Best of fortune and life to you.

- Harold


----------



## Brian R. VanCise (Feb 8, 2006)

Chad

Good luck in these life changes and hopefully you will
come back and join us when the time permits.

Brian R. VanCise
www.instinctiveresponsetraining.com


----------



## Dan Anderson (Feb 8, 2006)

Hi Chad,

Good luck.  The offer of an intro to Loren if/when you make it to the west coast still stands.

Yours,
Dan


----------



## Mark Lynn (Feb 9, 2006)

Flatlander said:
			
		

> Dude, that's brutal. Why? You've been a great contributor to the forum....


 
I agree you've been a great contributor, sorry to hear that you will be leaving the forum.

Mark


----------



## Drac (Feb 9, 2006)

The *BEST *luck to you..


----------



## evenflow1121 (Feb 9, 2006)

Good luck.


----------



## shesulsa (Feb 9, 2006)

Best of luck to you. Hope to read you again.


----------



## pennkempo (Feb 9, 2006)

On behalf of everyone at the Penn club, I want to sincerely thank Chad for everything that he has done for us.  Over the years, he has given of his time more generously and unselfishly than anyone else I know.  Any group should be as lucky to have a mentor who is as both talented and knowledgable.
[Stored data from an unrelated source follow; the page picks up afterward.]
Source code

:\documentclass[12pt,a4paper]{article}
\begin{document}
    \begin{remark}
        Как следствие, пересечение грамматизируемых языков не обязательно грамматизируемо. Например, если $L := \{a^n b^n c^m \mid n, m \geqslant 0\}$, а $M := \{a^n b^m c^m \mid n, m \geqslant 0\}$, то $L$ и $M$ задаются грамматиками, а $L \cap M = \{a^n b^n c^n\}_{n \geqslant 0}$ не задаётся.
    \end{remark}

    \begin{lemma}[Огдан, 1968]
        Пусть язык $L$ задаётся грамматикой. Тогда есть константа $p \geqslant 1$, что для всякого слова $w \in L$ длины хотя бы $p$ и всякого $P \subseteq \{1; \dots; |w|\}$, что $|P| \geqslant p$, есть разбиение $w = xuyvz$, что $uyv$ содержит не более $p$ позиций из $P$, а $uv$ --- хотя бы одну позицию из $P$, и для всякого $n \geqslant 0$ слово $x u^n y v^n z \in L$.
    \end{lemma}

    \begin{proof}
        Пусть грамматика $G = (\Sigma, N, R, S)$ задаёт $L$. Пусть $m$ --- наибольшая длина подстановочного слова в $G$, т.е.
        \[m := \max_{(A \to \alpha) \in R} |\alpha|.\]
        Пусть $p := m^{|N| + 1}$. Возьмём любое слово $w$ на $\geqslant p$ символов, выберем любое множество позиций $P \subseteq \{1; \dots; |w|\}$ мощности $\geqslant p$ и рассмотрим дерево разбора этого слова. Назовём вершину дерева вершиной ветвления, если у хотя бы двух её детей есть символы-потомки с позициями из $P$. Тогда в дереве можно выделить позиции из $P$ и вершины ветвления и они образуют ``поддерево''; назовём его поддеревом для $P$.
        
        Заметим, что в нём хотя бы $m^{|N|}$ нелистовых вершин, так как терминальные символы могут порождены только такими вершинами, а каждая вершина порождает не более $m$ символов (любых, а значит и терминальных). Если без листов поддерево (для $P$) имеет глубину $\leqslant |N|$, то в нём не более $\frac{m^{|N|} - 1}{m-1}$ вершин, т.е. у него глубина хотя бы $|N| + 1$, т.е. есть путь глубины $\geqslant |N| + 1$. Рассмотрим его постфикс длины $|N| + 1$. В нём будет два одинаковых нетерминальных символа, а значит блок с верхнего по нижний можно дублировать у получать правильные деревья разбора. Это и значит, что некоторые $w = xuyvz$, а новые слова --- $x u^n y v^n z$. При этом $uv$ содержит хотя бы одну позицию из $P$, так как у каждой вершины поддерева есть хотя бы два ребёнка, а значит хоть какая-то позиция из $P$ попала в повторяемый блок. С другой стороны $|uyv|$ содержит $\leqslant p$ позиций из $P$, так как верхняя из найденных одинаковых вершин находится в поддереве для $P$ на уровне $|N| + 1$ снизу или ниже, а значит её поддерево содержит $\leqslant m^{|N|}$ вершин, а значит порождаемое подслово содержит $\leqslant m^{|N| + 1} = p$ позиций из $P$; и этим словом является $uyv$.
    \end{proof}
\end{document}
Just remember, Chad, if you kick them into the reindeer and they come back, it's a good sign.  Good luck!

-Dave


----------



## arnisador (Feb 9, 2006)

Good luck with all that is happening!


----------



## NARC (May 3, 2006)

Chad sorry to see you leave as is everyone on MT.
Keep in mind with your current travels:
"Admitt nothing, deni everything and make counter accusations"
and you will do well.

John 15:13


----------